The revolution will not be right back after a message
about a white tornado, white lightning, or white people.
You will not have to worry about a dove in your
bedroom, a tiger in your tank, or the giant in your toilet bowl.
The revolution will not go better with Coke.
The revolution will not fight the germs that may cause bad breath.
The revolution will put you in the driver's seat.
The revolution will not be televised, will not be televised,
will not be televised, will not be televised.
The revolution will be no re-run brothers;
The revolution will be live.
(The Revolution Will Not Be Televised, Gil Scott-Heron)

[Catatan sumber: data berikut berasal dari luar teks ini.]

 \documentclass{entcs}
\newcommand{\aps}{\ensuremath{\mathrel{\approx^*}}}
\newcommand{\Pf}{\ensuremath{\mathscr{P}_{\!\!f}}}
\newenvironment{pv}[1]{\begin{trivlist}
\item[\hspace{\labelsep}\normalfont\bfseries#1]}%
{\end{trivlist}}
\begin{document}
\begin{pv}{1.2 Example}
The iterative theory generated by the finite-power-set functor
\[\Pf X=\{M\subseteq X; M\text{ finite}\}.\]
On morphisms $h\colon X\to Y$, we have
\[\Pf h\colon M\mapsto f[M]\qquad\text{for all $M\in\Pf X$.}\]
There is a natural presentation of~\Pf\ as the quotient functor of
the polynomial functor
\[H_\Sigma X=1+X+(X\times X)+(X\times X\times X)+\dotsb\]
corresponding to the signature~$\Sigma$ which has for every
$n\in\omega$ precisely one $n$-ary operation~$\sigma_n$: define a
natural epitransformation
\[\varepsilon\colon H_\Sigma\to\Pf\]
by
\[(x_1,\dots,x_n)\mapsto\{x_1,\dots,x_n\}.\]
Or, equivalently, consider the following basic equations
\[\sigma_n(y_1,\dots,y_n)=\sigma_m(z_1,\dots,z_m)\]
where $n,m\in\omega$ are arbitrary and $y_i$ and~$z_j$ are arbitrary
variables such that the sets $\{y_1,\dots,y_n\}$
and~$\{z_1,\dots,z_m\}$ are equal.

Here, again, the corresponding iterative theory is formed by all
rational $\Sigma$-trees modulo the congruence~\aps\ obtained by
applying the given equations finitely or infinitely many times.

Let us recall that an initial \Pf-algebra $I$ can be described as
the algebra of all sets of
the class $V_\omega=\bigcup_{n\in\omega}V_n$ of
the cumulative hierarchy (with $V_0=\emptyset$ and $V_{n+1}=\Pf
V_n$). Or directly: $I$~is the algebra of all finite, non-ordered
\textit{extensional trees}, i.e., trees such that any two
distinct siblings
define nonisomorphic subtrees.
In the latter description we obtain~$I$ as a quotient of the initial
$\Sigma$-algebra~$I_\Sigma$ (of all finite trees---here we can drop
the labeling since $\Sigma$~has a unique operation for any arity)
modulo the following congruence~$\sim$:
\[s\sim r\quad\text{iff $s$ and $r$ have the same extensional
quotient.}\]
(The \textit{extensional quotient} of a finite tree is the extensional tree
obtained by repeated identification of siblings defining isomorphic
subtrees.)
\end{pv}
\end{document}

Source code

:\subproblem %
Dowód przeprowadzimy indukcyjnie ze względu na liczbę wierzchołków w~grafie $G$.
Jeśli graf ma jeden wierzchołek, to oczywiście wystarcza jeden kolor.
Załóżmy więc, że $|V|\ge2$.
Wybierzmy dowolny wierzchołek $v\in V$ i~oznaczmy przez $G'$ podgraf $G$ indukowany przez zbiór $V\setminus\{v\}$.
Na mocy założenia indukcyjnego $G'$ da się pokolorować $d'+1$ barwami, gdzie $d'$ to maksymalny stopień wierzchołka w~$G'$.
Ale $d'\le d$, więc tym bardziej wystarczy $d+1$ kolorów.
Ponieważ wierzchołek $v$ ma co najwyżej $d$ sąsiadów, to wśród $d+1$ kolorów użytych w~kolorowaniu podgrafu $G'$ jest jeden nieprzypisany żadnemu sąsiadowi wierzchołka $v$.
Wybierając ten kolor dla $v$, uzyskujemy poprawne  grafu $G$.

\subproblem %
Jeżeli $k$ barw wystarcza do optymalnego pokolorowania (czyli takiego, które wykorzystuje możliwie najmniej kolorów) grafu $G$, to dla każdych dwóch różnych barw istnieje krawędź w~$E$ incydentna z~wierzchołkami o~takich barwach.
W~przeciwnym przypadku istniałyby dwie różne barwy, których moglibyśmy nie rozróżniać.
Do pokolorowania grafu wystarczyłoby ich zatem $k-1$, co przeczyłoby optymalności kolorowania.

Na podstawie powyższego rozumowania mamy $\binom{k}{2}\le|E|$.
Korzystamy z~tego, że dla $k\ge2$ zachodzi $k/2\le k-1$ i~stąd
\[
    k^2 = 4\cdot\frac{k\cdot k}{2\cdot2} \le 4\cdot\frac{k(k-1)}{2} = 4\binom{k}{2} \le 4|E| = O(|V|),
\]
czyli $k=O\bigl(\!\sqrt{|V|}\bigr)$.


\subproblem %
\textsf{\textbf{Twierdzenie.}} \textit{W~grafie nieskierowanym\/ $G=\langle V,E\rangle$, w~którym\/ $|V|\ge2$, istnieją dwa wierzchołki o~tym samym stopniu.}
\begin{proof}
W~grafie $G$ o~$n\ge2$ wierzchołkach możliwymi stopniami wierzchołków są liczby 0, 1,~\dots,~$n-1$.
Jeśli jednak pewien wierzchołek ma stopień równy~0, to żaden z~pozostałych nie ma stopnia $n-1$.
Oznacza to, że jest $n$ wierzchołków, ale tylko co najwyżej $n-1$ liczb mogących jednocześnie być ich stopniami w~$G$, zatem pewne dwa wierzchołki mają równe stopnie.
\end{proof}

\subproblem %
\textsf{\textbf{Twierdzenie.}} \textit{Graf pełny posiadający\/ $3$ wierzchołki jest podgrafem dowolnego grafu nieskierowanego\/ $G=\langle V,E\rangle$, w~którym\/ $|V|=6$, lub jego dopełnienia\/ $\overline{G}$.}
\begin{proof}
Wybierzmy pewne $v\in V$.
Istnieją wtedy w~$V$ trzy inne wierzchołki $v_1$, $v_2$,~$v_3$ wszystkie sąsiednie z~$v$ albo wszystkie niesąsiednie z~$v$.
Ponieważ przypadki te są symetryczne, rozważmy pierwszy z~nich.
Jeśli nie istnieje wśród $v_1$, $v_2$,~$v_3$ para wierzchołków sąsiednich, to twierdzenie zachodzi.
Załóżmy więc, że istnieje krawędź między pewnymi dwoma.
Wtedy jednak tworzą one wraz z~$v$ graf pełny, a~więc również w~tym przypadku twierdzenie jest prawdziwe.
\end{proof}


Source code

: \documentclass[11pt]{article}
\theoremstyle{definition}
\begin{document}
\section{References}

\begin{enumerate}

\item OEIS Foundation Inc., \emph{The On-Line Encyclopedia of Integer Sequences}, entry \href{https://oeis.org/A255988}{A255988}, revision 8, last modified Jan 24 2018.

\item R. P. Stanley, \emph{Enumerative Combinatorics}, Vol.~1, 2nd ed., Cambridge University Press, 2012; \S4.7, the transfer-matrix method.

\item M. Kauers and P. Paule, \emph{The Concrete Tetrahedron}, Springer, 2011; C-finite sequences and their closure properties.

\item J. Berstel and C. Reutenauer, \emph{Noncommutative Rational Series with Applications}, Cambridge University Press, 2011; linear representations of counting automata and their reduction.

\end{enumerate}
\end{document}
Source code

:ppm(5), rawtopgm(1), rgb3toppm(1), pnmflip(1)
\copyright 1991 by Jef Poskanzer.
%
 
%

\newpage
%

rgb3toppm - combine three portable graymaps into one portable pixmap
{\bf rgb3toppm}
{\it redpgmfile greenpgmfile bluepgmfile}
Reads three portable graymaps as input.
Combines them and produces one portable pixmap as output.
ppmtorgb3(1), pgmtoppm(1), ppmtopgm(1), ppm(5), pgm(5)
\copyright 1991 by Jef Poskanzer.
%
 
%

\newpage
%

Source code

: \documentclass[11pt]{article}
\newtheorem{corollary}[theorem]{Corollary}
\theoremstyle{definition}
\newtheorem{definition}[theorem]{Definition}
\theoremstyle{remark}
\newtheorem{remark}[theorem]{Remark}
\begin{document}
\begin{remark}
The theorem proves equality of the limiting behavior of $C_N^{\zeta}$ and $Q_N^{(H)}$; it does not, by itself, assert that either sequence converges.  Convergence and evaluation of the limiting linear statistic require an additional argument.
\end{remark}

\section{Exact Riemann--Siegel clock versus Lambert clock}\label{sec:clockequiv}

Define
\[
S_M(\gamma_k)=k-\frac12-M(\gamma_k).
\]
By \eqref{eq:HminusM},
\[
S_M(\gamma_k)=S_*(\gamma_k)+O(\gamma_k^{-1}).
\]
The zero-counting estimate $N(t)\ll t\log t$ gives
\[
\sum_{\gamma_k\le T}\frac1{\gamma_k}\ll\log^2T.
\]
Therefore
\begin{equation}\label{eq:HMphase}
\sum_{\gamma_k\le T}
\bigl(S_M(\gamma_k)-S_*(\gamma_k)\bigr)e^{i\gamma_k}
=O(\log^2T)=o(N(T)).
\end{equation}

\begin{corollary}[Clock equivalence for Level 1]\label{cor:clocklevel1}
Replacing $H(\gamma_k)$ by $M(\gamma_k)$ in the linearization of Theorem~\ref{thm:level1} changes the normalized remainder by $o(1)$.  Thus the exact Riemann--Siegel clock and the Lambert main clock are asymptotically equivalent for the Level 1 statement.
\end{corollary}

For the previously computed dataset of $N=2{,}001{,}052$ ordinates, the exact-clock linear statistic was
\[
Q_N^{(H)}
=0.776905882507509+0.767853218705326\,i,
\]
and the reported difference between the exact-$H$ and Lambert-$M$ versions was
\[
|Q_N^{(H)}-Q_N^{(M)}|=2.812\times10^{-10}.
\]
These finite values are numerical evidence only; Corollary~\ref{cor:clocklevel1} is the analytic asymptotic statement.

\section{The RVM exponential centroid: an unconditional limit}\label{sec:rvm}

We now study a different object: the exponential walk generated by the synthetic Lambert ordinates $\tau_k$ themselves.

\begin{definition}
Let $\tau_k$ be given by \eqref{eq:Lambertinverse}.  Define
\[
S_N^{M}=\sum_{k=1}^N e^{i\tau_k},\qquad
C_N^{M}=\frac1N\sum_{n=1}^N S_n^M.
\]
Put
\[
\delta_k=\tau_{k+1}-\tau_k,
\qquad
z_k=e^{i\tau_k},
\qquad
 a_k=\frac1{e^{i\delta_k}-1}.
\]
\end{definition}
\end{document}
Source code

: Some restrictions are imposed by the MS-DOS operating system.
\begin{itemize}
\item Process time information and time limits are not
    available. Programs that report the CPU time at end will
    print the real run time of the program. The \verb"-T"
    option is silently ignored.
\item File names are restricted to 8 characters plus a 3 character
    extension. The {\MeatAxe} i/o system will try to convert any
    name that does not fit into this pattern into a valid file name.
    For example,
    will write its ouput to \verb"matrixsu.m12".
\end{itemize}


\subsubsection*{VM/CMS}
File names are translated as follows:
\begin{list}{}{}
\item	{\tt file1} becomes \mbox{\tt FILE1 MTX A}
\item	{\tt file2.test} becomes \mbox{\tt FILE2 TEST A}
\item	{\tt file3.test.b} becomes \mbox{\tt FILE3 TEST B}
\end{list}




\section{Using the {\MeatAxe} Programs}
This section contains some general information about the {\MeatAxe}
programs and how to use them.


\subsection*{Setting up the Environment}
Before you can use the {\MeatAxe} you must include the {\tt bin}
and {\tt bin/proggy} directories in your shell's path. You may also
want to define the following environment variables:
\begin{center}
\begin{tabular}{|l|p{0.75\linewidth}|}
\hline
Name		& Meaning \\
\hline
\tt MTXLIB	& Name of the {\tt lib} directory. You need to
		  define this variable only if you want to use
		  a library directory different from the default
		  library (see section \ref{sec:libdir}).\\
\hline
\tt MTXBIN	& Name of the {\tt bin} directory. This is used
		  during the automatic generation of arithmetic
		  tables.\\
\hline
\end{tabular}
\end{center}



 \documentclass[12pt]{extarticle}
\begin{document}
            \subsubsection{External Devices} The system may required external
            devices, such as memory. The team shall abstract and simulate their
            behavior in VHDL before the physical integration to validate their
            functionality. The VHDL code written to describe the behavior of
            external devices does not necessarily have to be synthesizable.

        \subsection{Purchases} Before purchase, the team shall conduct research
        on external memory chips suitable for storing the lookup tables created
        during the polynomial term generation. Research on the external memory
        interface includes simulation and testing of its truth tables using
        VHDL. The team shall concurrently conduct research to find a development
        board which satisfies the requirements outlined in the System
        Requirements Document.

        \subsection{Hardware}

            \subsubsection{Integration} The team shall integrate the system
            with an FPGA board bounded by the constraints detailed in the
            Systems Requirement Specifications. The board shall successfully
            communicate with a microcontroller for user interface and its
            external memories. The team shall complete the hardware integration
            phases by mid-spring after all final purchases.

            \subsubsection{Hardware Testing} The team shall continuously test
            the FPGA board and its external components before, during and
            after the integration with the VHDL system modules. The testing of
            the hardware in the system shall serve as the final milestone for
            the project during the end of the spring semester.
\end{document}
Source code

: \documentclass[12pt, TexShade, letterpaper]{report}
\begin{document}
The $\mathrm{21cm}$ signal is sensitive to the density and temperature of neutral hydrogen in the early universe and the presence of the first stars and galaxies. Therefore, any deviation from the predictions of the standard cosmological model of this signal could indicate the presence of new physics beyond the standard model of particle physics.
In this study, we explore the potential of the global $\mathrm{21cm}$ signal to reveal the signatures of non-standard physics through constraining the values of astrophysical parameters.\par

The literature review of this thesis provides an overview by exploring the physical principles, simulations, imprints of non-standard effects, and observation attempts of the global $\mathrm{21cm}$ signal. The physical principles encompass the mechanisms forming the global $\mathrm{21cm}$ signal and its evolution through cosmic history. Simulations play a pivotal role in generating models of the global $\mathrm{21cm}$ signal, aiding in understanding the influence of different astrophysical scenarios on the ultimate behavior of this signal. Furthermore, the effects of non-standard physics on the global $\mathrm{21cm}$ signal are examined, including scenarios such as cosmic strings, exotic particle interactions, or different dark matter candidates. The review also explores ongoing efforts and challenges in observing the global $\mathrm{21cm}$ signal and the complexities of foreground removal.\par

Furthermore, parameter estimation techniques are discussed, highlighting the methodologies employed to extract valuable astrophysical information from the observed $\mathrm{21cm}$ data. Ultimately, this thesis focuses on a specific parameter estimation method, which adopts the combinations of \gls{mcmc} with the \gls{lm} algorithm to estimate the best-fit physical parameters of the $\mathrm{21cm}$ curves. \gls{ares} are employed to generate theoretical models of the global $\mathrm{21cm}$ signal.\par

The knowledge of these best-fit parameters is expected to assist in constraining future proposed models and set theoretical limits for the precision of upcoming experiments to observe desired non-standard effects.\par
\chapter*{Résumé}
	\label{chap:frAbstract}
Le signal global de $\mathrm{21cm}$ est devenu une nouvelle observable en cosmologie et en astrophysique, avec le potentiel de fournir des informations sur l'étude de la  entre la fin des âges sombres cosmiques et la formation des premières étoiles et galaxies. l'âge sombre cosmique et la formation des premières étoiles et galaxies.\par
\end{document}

Penyair, musisi, dan rapper Gil Scott-Heron berada dalam gelombang gerakan Black Power ketika menulis lirik lagu di atas. Saat itu, akses informasi melalui televisi begitu terbatas untuk kelompok-kelompok perlawanan terhadap Pemerintah AS. Scott-Heron seperti menyerukan, "Persetan dengan televisi, Buat Revolusi Jalanan."
Puluhan tahun setelah lagu tersebut pertama kali dinyanyikan, muncul film yang berjudul sama. Ceritanya mengenai bagaimana stasiun-stasiun televisi memanipulasi berita demi mendukung kelompok-kelompok yang sempat menggulingkan pemerintahan Hugo Chavez Frias. Judul tersebut memang terasa pas, apalagi ketika peristiwa aksi massa yang menuntut Chavez dikembalikan ke Istana Presiden Miraflores dan kehadiran kembali Chavez tersebut tidak diberitakan oleh stasiun-stasiun televisi yang mendukung kudeta. Malahan, RCTV (Radio Caracas Television), stasiun televisi swasta terbesar dan tertua di sana, memilih menayangkan film animasi, telenovela dan film-film lama seperti "Pretty Woman".1
Scott-Heron mungkin saat itu tidak menduga bahwa Televisi kemudian menjadi sebuah wilayah perebutan politik yang penting. Di negara-negara berkembang seperti Indonesia, jumlah pemirsa televisi melampaui ratusan kali jumlah pembaca berita tercetak (koran, majalah, internet, dan seterusnya). Televisi bahkan jauh lebih terintegrasi dalam kegiatan sehari-hari masyarakat. Di Venezuela, protes para pendukung RCTV yang cukup besar melalui demonstrasi-demonstrasi kelas menengah (diwarnai oleh mahasiswa) menunjukkan, kesulitan mereka melepaskan diri dari siaran-siaran RCTV dibandingkan pertautan ideologis mereka terhadap kebebasan pers. Di titik inilah, nampaknya tepat slogan yang disampaikan oleh Blanca Eekhout, "Don't watch television, make it!". Eekhout adalah direktur stasiun Vive TV milik pemerintah yang berdiri tahun 2004 dan isi siarannya seputar tema-tema kebudayaan.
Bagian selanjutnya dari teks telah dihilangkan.